The controversy surrounding Fidelity Bank Data Breach has reached new heights with the Nigerian bank vehemently denying any allegations of privacy violations. The institution, known for its market capitalization of ₦323 billion ($205 million), has challenged the ₦555.8 million fine imposed by the Nigerian Data Protection Commission (NDPC), insisting that they have not breached any data protection laws.

The conflict arose when a customer alleged that Fidelity Bank had utilized their personal information without consent to open an account in April 2023. Despite the NDPC finding evidence supporting the customer’s claim and issuing a fine, Fidelity Bank conducted an internal investigation, revealing no signs of a data breach and citing missing documentation for the incomplete account opening process.

Babatunde Bamigboye, from the NDPC, highlighted the bank’s mishandling of personal data, including the unauthorized processing through tools like cookies and the mobile app with over a million downloads. Fidelity Bank was also found to be using non-compliant third-party data processors, further complicating the situation.

Fidelity Bank refuted the allegations in a statement, emphasizing their commitment to data privacy and protection.
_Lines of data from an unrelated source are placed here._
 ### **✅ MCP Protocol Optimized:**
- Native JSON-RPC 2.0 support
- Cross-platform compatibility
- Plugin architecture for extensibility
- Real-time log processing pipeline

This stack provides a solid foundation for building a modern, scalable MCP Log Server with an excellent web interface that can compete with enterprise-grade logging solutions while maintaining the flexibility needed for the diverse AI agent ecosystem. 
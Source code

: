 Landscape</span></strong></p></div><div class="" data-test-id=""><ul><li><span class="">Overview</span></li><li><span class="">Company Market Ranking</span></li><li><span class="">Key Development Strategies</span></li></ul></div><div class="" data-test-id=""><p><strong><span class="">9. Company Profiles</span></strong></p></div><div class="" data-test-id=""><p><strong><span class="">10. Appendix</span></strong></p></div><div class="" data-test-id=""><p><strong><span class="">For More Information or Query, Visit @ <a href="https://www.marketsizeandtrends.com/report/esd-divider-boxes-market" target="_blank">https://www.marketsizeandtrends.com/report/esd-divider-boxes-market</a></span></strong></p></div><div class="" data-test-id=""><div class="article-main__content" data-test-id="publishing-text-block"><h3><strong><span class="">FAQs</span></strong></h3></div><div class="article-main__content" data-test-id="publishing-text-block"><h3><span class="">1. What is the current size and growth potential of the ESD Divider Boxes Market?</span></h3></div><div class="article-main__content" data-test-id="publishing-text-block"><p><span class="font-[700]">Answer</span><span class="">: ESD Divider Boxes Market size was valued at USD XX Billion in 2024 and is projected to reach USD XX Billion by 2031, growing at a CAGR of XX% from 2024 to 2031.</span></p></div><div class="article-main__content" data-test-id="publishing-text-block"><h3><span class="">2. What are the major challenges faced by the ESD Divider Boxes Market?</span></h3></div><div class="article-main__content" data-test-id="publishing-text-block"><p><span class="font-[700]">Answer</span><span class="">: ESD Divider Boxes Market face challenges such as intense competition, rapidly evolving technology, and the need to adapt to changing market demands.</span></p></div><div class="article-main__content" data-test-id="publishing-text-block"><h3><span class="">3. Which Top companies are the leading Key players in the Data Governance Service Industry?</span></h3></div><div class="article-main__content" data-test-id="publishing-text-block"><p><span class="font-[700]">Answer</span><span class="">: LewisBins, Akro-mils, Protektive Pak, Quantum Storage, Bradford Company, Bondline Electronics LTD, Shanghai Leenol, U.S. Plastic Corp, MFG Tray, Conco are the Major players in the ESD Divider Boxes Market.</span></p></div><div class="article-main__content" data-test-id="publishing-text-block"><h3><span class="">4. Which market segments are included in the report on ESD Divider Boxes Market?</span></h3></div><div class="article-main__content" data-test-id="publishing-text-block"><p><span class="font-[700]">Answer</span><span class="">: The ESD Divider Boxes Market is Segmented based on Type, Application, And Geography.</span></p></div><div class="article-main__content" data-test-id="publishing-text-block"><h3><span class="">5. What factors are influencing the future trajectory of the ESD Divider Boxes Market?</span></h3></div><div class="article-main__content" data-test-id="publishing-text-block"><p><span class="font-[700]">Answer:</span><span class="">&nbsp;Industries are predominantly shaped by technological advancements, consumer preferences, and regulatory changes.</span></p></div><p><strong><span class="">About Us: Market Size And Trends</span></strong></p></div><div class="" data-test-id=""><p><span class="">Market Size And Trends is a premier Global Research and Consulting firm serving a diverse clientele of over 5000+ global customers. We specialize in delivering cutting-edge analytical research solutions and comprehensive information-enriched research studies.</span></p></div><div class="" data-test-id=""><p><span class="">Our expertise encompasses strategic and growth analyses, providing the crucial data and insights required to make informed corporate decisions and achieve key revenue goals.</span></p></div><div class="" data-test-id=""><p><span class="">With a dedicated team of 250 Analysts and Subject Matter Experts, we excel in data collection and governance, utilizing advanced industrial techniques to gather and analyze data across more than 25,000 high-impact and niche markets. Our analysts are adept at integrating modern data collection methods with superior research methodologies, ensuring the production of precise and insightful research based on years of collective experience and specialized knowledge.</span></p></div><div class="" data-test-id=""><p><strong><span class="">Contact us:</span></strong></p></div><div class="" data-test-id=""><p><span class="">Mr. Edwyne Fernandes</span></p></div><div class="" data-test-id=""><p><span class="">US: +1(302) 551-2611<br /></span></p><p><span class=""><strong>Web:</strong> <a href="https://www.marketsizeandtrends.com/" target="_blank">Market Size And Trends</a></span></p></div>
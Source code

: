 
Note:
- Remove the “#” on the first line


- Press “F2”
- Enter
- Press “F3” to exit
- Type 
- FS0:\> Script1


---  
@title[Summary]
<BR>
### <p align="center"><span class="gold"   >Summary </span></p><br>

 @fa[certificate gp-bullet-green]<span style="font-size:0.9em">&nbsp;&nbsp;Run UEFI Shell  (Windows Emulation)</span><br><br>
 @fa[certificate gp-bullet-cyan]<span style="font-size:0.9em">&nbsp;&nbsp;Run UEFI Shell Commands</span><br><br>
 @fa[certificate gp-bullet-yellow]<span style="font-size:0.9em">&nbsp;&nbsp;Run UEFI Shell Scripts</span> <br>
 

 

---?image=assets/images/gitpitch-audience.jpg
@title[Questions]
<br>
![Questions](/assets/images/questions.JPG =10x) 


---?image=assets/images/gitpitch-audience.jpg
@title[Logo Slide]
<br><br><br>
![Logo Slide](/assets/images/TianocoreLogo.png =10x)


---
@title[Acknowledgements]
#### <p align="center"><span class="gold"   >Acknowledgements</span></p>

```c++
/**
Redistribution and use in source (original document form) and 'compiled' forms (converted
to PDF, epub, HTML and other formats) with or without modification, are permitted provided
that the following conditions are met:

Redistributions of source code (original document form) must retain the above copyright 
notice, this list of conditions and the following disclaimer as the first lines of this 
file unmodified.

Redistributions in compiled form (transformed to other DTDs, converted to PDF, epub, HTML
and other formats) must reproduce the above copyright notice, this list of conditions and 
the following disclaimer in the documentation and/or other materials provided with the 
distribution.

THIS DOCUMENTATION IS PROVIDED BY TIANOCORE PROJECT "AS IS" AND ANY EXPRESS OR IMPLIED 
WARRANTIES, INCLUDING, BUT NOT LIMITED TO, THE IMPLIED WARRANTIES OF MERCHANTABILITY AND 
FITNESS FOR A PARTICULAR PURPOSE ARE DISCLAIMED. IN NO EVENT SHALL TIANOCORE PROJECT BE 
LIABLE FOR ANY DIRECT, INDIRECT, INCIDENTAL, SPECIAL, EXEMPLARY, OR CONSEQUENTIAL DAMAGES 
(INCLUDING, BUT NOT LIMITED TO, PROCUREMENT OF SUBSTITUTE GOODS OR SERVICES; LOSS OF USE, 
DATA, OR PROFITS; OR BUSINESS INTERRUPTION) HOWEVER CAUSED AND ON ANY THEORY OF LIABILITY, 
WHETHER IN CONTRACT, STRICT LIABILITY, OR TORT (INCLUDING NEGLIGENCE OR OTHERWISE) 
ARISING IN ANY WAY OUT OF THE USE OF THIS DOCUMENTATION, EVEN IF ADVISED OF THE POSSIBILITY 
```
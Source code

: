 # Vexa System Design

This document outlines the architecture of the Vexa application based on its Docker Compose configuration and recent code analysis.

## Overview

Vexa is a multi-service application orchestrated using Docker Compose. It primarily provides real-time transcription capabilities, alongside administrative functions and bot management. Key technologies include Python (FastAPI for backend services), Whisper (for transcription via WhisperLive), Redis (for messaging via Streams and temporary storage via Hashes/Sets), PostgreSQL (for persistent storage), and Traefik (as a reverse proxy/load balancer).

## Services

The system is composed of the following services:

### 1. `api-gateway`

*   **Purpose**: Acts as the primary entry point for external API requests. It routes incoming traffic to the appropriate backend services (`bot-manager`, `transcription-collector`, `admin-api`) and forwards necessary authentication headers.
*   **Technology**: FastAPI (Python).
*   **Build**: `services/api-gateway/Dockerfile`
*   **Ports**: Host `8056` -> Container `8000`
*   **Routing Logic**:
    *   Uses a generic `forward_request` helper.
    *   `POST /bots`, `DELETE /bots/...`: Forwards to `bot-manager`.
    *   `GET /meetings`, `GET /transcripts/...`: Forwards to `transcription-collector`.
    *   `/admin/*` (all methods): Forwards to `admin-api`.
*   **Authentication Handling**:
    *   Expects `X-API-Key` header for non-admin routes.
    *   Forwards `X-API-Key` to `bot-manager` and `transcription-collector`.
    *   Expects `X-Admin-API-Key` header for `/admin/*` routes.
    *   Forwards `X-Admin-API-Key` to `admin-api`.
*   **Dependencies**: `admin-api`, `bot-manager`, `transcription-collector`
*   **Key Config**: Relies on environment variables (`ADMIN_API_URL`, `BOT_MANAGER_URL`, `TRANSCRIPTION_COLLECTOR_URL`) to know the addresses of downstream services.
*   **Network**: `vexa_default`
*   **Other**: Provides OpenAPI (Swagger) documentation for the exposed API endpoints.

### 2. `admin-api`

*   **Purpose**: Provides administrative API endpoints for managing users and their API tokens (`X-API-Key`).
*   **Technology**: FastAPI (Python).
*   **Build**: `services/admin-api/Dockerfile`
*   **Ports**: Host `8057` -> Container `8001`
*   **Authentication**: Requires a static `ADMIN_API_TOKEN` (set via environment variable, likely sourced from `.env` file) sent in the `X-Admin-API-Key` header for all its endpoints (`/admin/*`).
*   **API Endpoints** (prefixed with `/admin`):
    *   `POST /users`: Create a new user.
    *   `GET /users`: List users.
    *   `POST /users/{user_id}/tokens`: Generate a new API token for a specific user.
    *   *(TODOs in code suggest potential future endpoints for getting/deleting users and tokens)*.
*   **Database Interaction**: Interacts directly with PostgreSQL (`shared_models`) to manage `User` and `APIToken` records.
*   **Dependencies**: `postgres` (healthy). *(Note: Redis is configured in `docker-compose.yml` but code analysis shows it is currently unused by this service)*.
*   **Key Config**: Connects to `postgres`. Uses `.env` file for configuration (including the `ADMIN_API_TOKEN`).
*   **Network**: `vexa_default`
The bank stated that they promptly blocked the account in question and ultimately closed it due to the missing documents, emphasizing that the account was never operational.

The ongoing dispute between Fidelity Bank and the NDPC carries significant implications for Nigeria’s banking sector and underscores the critical importance of data security and regulatory compliance in the digital age. The resolution of this case will undoubtedly shape the future of data privacy and protection practices in the country, urging all organizations to prioritize data security and adhere to applicable regulations to avoid similar legal pitfalls.